Now they’re so confused, we go from lockdown to tier 3 and back again and have no idea what any of it means.
When a minister is asked, they give answers such as: “The maximum number allowed outside is six but inside it’s one, so if someone comes into a room you’re already in, you must demolish the building you’re in immediately, so you are now outside. However, if you then see six other people outside, one of you must make a bivouac out of twigs and go inside.”
Or: “You’ll be allowed 15 people at weddings but 25 at funerals, so if you want to invite extra people to the reception in the evening, you’ll need to murder one of the guests, then you can let in 11 more, as long as you don’t use the same flowers for both ceremonies.”
Better, still: “If you are hearing voices from an imaginary person, you must ask them to wear an imaginary mask. And ventriloquists must keep their puppets in a box, even if they scream, ‘I don’t want to go in the box’, unless they can project their voice to somewhere inside tier 2.”
One example of the confusion is that, as we’re all heading into tier 2 or 3, we will be allowed to have 4,000 fans back at football matches. So we can’t have more than six outside together, unless it’s 4,000, then it’s alright. This means if you want to have a party, and there are 50 people you want to invite, you either have to tell 44 of them they can’t come, or invite an extra 3,950.
It would be marvellous if they were allowing fans back because the virus had slowed down, but it’s at a higher rate than in the summer when no one was allowed into sporting events. As with many of these rules, it feels like Boris Johnson is suffering from severe short-term memory loss.
So he goes: “Hang on, why are all the pubs shut?” “Because that’s where the virus spreads.” “What virus? Open them up.”
Then two weeks later he says: “Oh my Lord, all the pubs are open, don’t you know that’s where the virus spreads. Shut them down.”
This is why, although we all want to be optimistic about the vaccine, can we really believe the promises that we’ll be 80 per cent back to normal by April? These are the same people that told us we’d have a “world-beating track and trace system by May”; that Britain was “leading the world” in fighting the virus; that we would “turn things round in 12 weeks”, 35 weeks ago; and that it was our duty to go to the pub because Britain was back open, five months ago. They’re like a junkie who says, “THIS time I REALLY WILL pay you back.”
No other country is making this claim, but maybe that’s because the vaccine will swim here first, because we’re Britain and we invented the steam engine.

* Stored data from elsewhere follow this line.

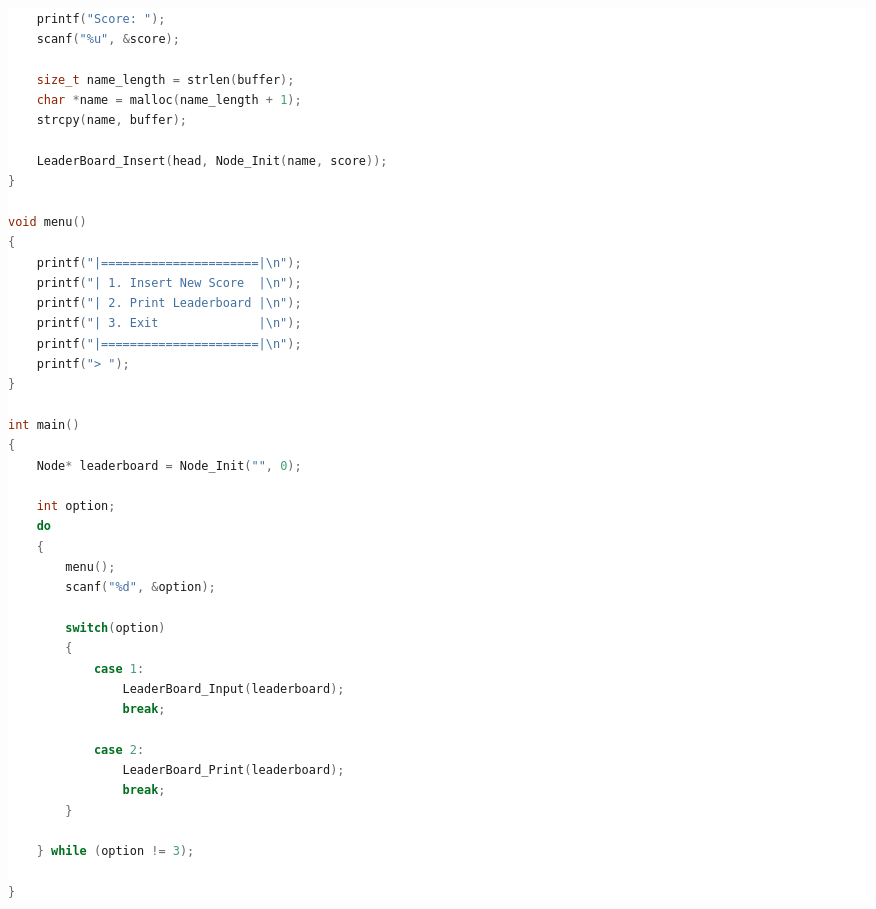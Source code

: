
 ```c
    printf("Score: ");
    scanf("%u", &score);

    size_t name_length = strlen(buffer);
    char *name = malloc(name_length + 1);
    strcpy(name, buffer);

    LeaderBoard_Insert(head, Node_Init(name, score));
}

void menu()
{
    printf("|======================|\n");
    printf("| 1. Insert New Score  |\n");
    printf("| 2. Print Leaderboard |\n");
    printf("| 3. Exit              |\n");
    printf("|======================|\n");
    printf("> ");
}

int main()
{
    Node* leaderboard = Node_Init("", 0);

    int option;
    do
    {
        menu();
        scanf("%d", &option);

        switch(option)
        {
            case 1:
                LeaderBoard_Input(leaderboard);
                break;
            
            case 2:
                LeaderBoard_Print(leaderboard);
                break;
        }

    } while (option != 3);
    
}
```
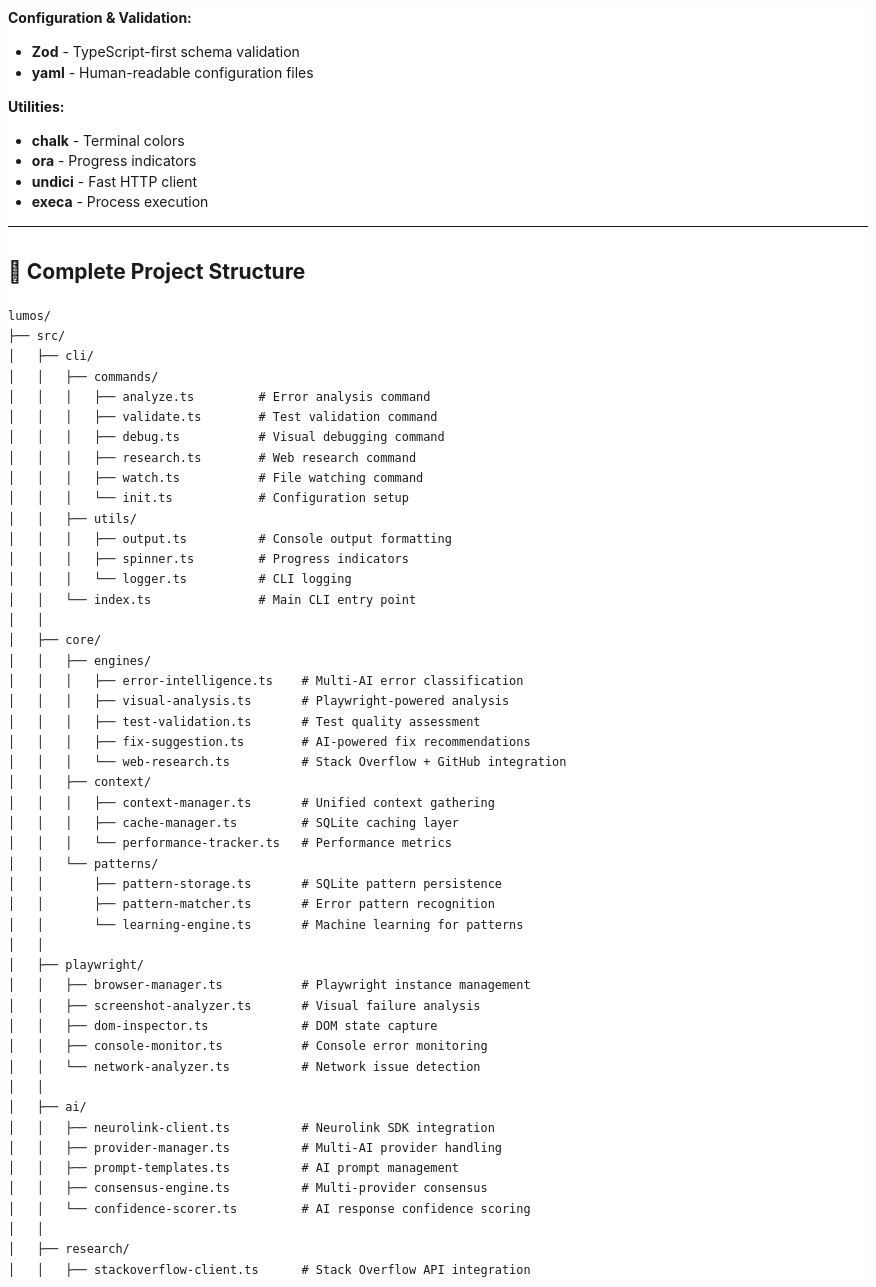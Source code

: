 **Configuration & Validation:**

- **Zod** - TypeScript-first schema validation
- **yaml** - Human-readable configuration files

**Utilities:**

- **chalk** - Terminal colors
- **ora** - Progress indicators
- **undici** - Fast HTTP client
- **execa** - Process execution

---

## 📁 Complete Project Structure

```
lumos/
├── src/
│   ├── cli/
│   │   ├── commands/
│   │   │   ├── analyze.ts         # Error analysis command
│   │   │   ├── validate.ts        # Test validation command
│   │   │   ├── debug.ts           # Visual debugging command
│   │   │   ├── research.ts        # Web research command
│   │   │   ├── watch.ts           # File watching command
│   │   │   └── init.ts            # Configuration setup
│   │   ├── utils/
│   │   │   ├── output.ts          # Console output formatting
│   │   │   ├── spinner.ts         # Progress indicators
│   │   │   └── logger.ts          # CLI logging
│   │   └── index.ts               # Main CLI entry point
│   │
│   ├── core/
│   │   ├── engines/
│   │   │   ├── error-intelligence.ts    # Multi-AI error classification
│   │   │   ├── visual-analysis.ts       # Playwright-powered analysis
│   │   │   ├── test-validation.ts       # Test quality assessment
│   │   │   ├── fix-suggestion.ts        # AI-powered fix recommendations
│   │   │   └── web-research.ts          # Stack Overflow + GitHub integration
│   │   ├── context/
│   │   │   ├── context-manager.ts       # Unified context gathering
│   │   │   ├── cache-manager.ts         # SQLite caching layer
│   │   │   └── performance-tracker.ts   # Performance metrics
│   │   └── patterns/
│   │       ├── pattern-storage.ts       # SQLite pattern persistence
│   │       ├── pattern-matcher.ts       # Error pattern recognition
│   │       └── learning-engine.ts       # Machine learning for patterns
│   │
│   ├── playwright/
│   │   ├── browser-manager.ts           # Playwright instance management
│   │   ├── screenshot-analyzer.ts       # Visual failure analysis
│   │   ├── dom-inspector.ts             # DOM state capture
│   │   ├── console-monitor.ts           # Console error monitoring
│   │   └── network-analyzer.ts          # Network issue detection
│   │
│   ├── ai/
│   │   ├── neurolink-client.ts          # Neurolink SDK integration
│   │   ├── provider-manager.ts          # Multi-AI provider handling
│   │   ├── prompt-templates.ts          # AI prompt management
│   │   ├── consensus-engine.ts          # Multi-provider consensus
│   │   └── confidence-scorer.ts         # AI response confidence scoring
│   │
│   ├── research/
│   │   ├── stackoverflow-client.ts      # Stack Overflow API integration
```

If there is a strategy, it appears to be to make promises in inverse proportion to the reality. So if the vaccine doesn’t arrive, Boris Johnson will announce he’s found a way of turning rain into a vaccine, or scientists assured him his spit cures the virus, and he’s already gobbed a bucketful.
And all this is timed perfectly to coincide with Brexit, with no deal in sight, so the vaccine has to come into the country at the exact moment Kent has been designated a 45-mile lorry park, and it’s to be in tier 3. So the entire population will have to walk to Kent, to join with several hundred thousand lorry drivers, but only six will be allowed into the Kent bubble at once, so the rest of us will have to bobble about in the Channel, watched by Priti Patel who will assume we’re refugees and have us all deported to an island in the south Atlantic.